The response must contain each line of the material that holds "genre".

**RECORDS FOR THE EXERCISE:**
|---|

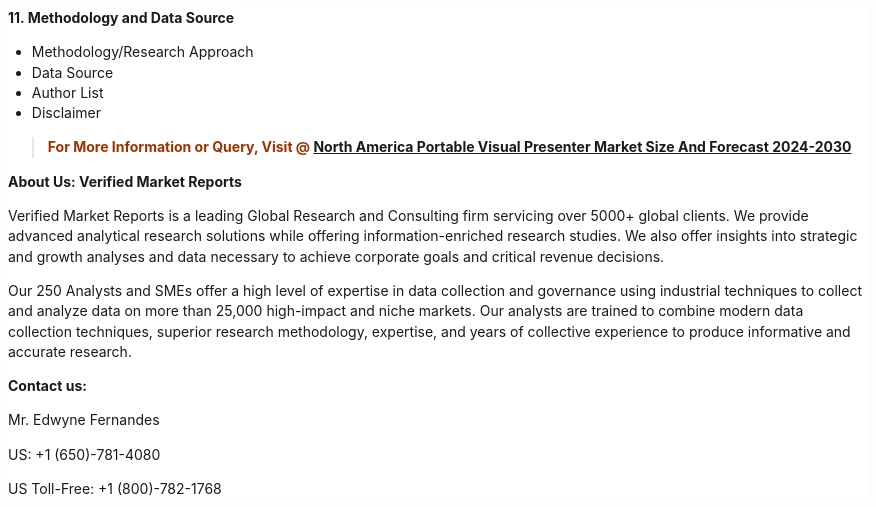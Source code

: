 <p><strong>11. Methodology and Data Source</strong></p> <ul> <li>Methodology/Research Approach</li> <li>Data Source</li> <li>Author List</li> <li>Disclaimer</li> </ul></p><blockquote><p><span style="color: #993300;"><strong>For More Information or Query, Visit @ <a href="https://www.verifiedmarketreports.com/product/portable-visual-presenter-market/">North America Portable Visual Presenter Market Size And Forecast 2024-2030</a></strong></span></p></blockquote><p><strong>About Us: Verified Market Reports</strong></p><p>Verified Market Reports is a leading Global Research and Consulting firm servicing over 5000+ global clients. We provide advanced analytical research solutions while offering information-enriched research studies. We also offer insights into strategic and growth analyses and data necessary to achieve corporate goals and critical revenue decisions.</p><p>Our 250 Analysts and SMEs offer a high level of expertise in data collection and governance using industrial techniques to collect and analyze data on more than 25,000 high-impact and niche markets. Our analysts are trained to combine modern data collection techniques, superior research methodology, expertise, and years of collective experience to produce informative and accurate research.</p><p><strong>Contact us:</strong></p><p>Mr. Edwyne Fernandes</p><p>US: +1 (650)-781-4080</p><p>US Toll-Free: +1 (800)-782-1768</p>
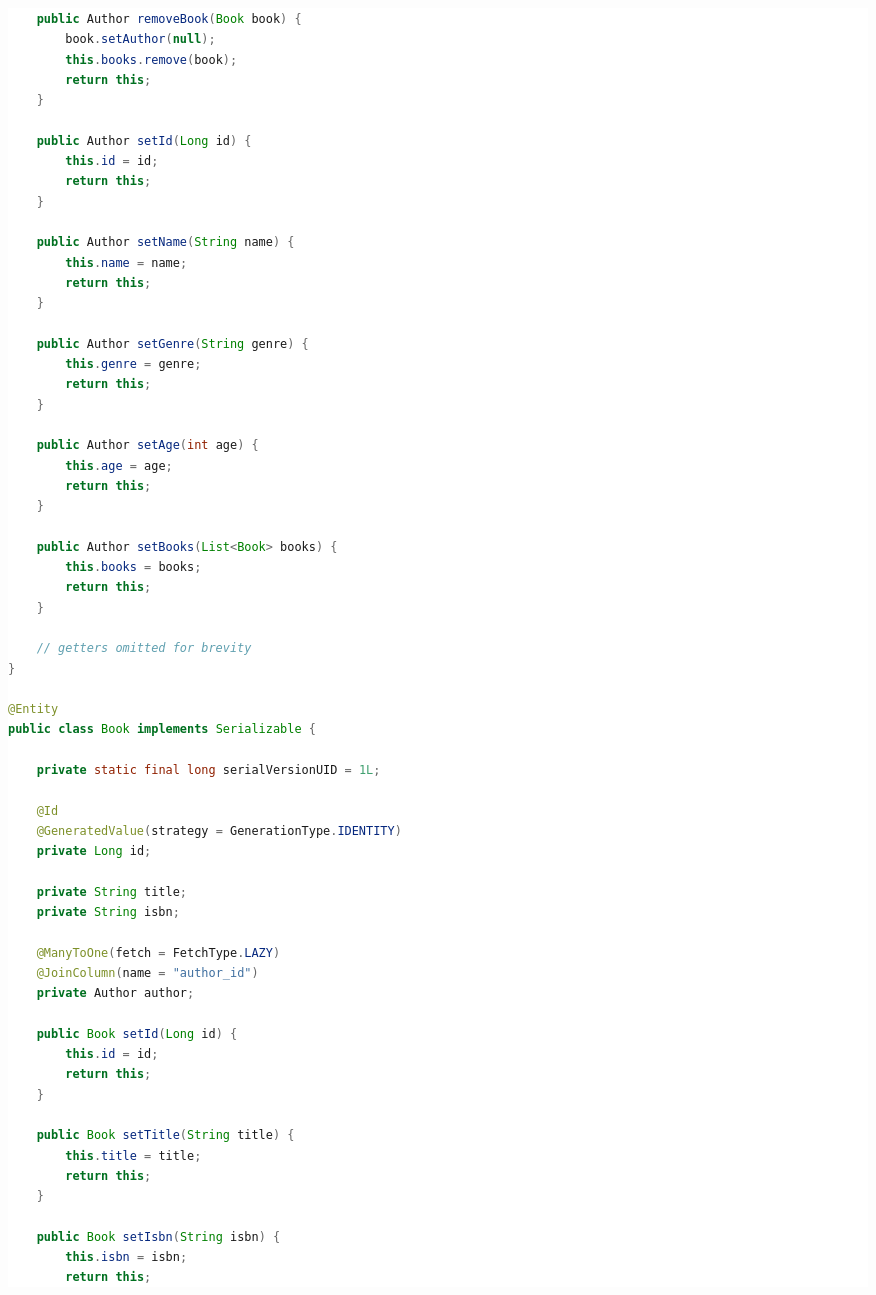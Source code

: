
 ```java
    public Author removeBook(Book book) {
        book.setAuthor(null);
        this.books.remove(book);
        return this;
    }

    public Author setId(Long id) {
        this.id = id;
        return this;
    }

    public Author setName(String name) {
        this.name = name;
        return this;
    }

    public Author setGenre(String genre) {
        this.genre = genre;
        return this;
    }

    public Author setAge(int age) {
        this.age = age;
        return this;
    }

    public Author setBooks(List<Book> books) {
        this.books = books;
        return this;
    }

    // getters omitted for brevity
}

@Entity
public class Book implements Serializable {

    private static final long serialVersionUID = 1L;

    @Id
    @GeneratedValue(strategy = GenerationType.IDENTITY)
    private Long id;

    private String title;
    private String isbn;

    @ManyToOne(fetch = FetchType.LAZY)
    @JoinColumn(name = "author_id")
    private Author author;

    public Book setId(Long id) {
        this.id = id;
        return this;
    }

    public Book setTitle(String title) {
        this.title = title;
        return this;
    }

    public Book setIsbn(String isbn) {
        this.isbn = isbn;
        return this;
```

|---|

**ANSWER:**
    public Author setGenre(String genre) {
        this.genre = genre;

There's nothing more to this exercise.